Thanks @areusch this is indeed something that worth covering. The compatibility implication section covers some of that

• The frameworks are "safe" to simply use the new struct without changing the API due to S0(backward compatibility)
• There should be new API update to introduce __dlpack__info__ at which point the new fields needs to be filled properly.

It is a bit ambiguous to call it ABI-breaking(due to S0) but would be good to list out all the implications

[areusch]

one concern with placing the version information at the end of the struct is that, in a V1 DLTensor, that field is invalid. therefore, the memory in that location could be set to any value. that begs the question whether we should require some magic, and how that magic should perhaps be computed.

i think adding the migration functions would help folks to consider these corner cases, which are not always obvious when writing these specs.

[tqchen]

I believe what you said is covered by S1 part, which I agree that some of the migration function(likely filling in the value) would be useful

[areusch]

i'm not sure i follow--how can a C impl trust this memory, since it's outside the boundaries of a DLTensor in v1 of this spec? even if __dlpack__info__ exists on the Python wrapper class, how could the impl know whether or not the DLTensor instance was produced by a V2+ framework (and therefore, trust the memory which holds the version info)?

[mattip]

The protocol is covered in the PR to implement this, as documented here (summarized below). As I understand the proposal, if the producer has no __dlpack_info__, then by definition it is using V1: this is S0 above. If the consumer calls __dlpack__() with no version, then the producer should return a V1 C structure for backward compatibility, at least for the next few years: this is S1 above. Otherwise, as described in the protocol, the consumer requests a specific dlpack version, which then dictates the C structure returned by the producer.

PR protocol documentation

The array API will offer the following syntax for data interchange:

A from_dlpack(x) function, which accepts (array) objects with a __dlpack__ method and uses that method to construct a new array containing the data from x. __dlpack__(self, stream: int = None, version: int = None), __dlpack_info__(self), and __dlpack_device__(self) methods on the array object, which will be called from within from_dlpack, to access the data, to get the maximum supported DLPack version, and to query what device the array is on (may be needed to pass in the correct stream, e.g. in the case of multiple GPUs).

Semantics

DLPack describes the memory layout of strided, n-dimensional arrays. When a user calls y = from_dlpack(x), the library implementing x (the "producer") will provide access to the data from x to the library containing from_dlpack (the "consumer"). ...
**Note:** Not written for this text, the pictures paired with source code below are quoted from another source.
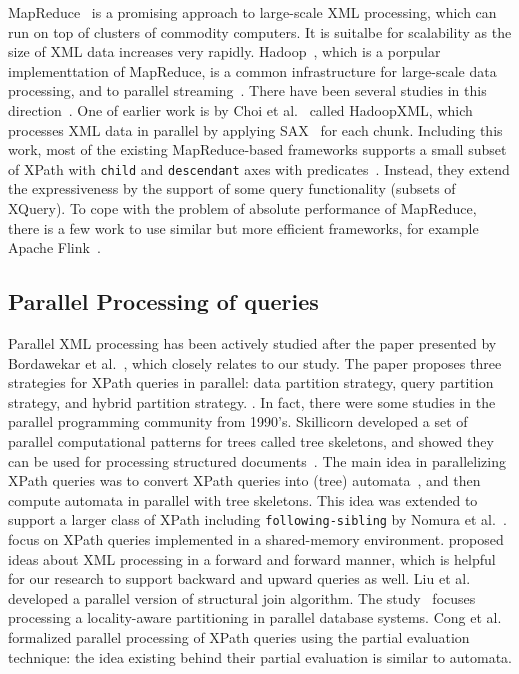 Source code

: MapReduce~\cite{DeGh04} is a promising approach to large-scale XML processing,
which can run on top of clusters of commodity computers. It is suitalbe for
scalability as the size of XML data increases very rapidly.
Hadoop~\cite{HadoopWhit12}, which is a porpular implementtation of MapReduce, is
a common infrastructure for large-scale data processing, and to parallel
streaming~\cite{OgTP13,LiZZ17}. There have been several studies in this
direction~\cite{BCMU13,CFKL12,DaGP14,EmIm12,DaGP14,MaMi16}. One of earlier work
is by Choi et al.~\cite{CLKL12} called HadoopXML, which processes XML data in
parallel by applying SAX~\cite{sax} for each chunk. Including this work, most of
the existing MapReduce-based frameworks supports a small subset of XPath with
\texttt{child} and \texttt{descendant} axes with
predicates~\cite{CCMN15,AfDG15,DaGP14,DaGK14}. Instead, they extend the
expressiveness by the support of some query functionality (subsets of XQuery).
To cope with the problem of absolute performance of MapReduce, there is a few
work to use similar but more efficient frameworks, for example Apache
Flink~\cite{CCMN15}.

\subsection{Parallel Processing of queries}

Parallel XML processing has been actively studied after the paper presented by
Bordawekar et al.~\cite{BoLS09}, which closely relates to our study. The paper
proposes three strategies for XPath queries in parallel: data partition
strategy, query partition strategy, and hybrid partition strategy. . In fact,
there were some studies in the parallel programming community from 1990's.
Skillicorn developed a set of parallel computational patterns for trees called
tree skeletons, and showed they can be used for processing structured
documents~\cite{Skil97}. The main idea in parallelizing XPath queries was to
convert XPath queries into (tree) automata~\cite{comon2007tree}, and then
compute automata in parallel with tree skeletons. This idea was extended to
support a larger class of XPath including \texttt{following-sibling} by Nomura
et al.~\cite{NEMH07}. \cite{KrYa10,PLZC07,ZhPC10} focus on XPath queries
implemented in a shared-memory environment. \cite{AAHa11} proposed ideas about
XML processing in a forward and forward manner, which is helpful for our
research to support backward and upward queries as well. Liu et
al.~\cite{LFLQ08} developed a parallel version of structural join algorithm. The
study~\cite{ZaBS15} focuses processing a locality-aware partitioning in parallel
database systems. Cong et al.~\cite{CFKL12} formalized parallel processing of
XPath queries using the partial evaluation technique: the idea existing behind
their partial evaluation is similar to automata.

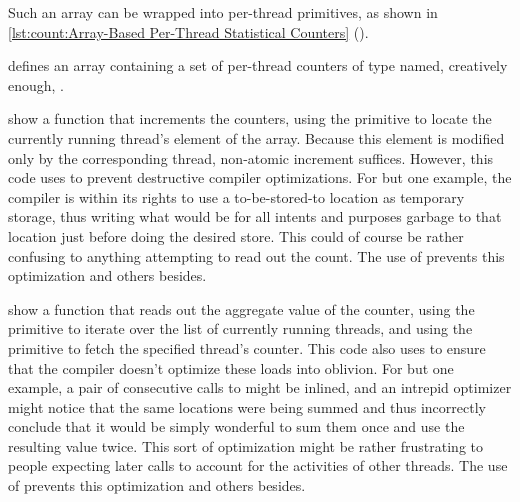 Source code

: \begin{listing}

\caption{Array-Based Per-Thread Statistical Counters}
\label{lst:count:Array-Based Per-Thread Statistical Counters}
\end{listing}

Such an array can be wrapped into per-thread primitives, as shown in
\cref{lst:count:Array-Based Per-Thread Statistical Counters}
().
\begin{fcvref}
 defines an array containing a set of per-thread counters of
type  named, creatively enough, .

show a function that increments the counters, using the
 primitive to locate the currently running
thread's element of the  array.
Because this element is modified only by the corresponding thread,
non-atomic increment suffices.
However, this code uses  to prevent destructive compiler
optimizations.
For but one example, the compiler is within its rights to use a
to-be-stored-to location as temporary storage, thus writing what
would be for all intents and purposes garbage to that location
just before doing the desired store.
This could of course be rather confusing to anything attempting to
read out the count.
The use of  prevents this optimization and others besides.

\QuickQuizEnd

show a function that reads out the aggregate value of the counter,
using the  primitive to iterate over the list of
currently running threads, and using the  primitive
to fetch the specified thread's counter.
This code also uses  to ensure that the compiler doesn't
optimize these loads into oblivion.
For but one example, a pair of consecutive calls to 
might be inlined, and an intrepid optimizer might notice that the same
locations were being summed and thus incorrectly conclude that it would
be simply wonderful to sum them once and use the resulting value twice.
This sort of optimization might be rather frustrating to people expecting
later  calls to account for the activities of other
threads.
The use of  prevents this optimization and others besides.
\end{fcvref}

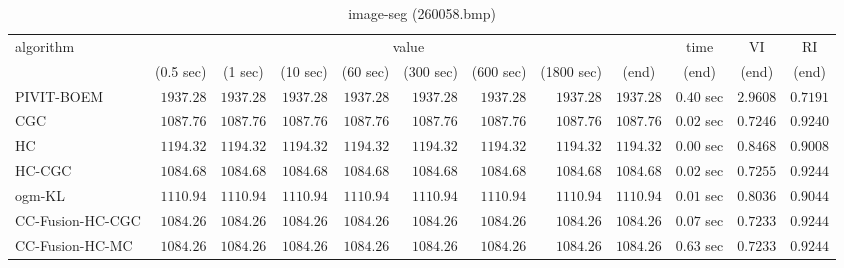 \begin{table}[H]
\scriptsize
\centering
\caption{image-seg (260058.bmp)}
\label{tab:anytimetable-image-seg-260058.bmp}
\begin{tabular}{lrrrrrrrrrrr}
\toprule
           algorithm &                                   \multicolumn{8}{c}{value} & \multicolumn{1}{c}{time}    & \multicolumn{1}{c}{VI}  & \multicolumn{1}{c}{RI} \\  
\cmidrule(lr){2-9}\cmidrule(lr){10-10} \cmidrule(lr){11-11} \cmidrule(lr){12-12}   
                     & \multicolumn{1}{c}{(0.5 sec)} & \multicolumn{1}{c}{(1 sec)} & \multicolumn{1}{c}{(10 sec)} & \multicolumn{1}{c}{(60 sec)} & \multicolumn{1}{c}{(300 sec)} & \multicolumn{1}{c}{(600 sec)} & \multicolumn{1}{c}{(1800 sec)} & \multicolumn{1}{c}{(end)} & \multicolumn{1}{c}{(end)}    & \multicolumn{1}{c}{(end)}   & \multicolumn{1}{c}{(end)}  \\ \midrule 
          PIVIT-BOEM & $      1937.28$ & $      1937.28$ & $      1937.28$ & $      1937.28$ & $      1937.28$ & $      1937.28$ & $      1937.28$ & $      1937.28$ & $         0.40$ sec    & $       2.9608$  & $       0.7191$ \\ 
                 CGC & $      1087.76$ & $      1087.76$ & $      1087.76$ & $      1087.76$ & $      1087.76$ & $      1087.76$ & $      1087.76$ & $      1087.76$ & $         0.02$ sec    & $       0.7246$  & $       0.9240$ \\ 
                  HC & $      1194.32$ & $      1194.32$ & $      1194.32$ & $      1194.32$ & $      1194.32$ & $      1194.32$ & $      1194.32$ & $      1194.32$ & $         0.00$ sec    & $       0.8468$  & $       0.9008$ \\ 
              HC-CGC & $      1084.68$ & $      1084.68$ & $      1084.68$ & $      1084.68$ & $      1084.68$ & $      1084.68$ & $      1084.68$ & $      1084.68$ & $         0.02$ sec    & $       0.7255$  & $       0.9244$ \\ 
              ogm-KL & $      1110.94$ & $      1110.94$ & $      1110.94$ & $      1110.94$ & $      1110.94$ & $      1110.94$ & $      1110.94$ & $      1110.94$ & $         0.01$ sec    & $       0.8036$  & $       0.9044$ \\ 
    CC-Fusion-HC-CGC & $      1084.26$ & $      1084.26$ & $      1084.26$ & $      1084.26$ & $      1084.26$ & $      1084.26$ & $      1084.26$ & $      1084.26$ & $         0.07$ sec    & $       0.7233$  & $       0.9244$ \\ 
     CC-Fusion-HC-MC & $      1084.26$ & $      1084.26$ & $      1084.26$ & $      1084.26$ & $      1084.26$ & $      1084.26$ & $      1084.26$ & $      1084.26$ & $         0.63$ sec    & $       0.7233$  & $       0.9244$ \\ 

\end{tabular}
\end{table}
A DLPack version can be requested by passing the version keyword. The consumer should call the __dlpack_info__ method to get the maximum DLPack version supported by the producer and request for a version both support e.g. min(producer_version, consumer_version). If the consumer doesn't support any version below the producer's maximum version, a BufferError should be raised. Similarly, If the producer doesn't support the requested version, it should raise a BufferError.

[areusch]

@mattip thanks for the pointer. those protocol docs make sense when Python is in the loop.

I'm thinking of the following scenario--it could be something that doesn't apply to dlpack, so please correct me if I'm wrong:

• A producer (C++) is compiled against dlpack created prior to this proposal landing
• A consumer (C++) is compiled against dlpack created after this proposal lands
• They are communicating by pointer which erases the type (e.g. PackedFunc in TVM-land passes DLTensor* as void*)

Now suppose the consumer is trying to work with the DLTensor created by the producer. Presumably this involves a flow in which a DLTensor* is cast into DLTensorVersioned* (e.g. via DLTensor* (from an old library not compiled with an up-to-date dlpack) -> void* (suppose this is done in order to pass via a PackedFunc in TVM-land) -> DLTensorVersioned*).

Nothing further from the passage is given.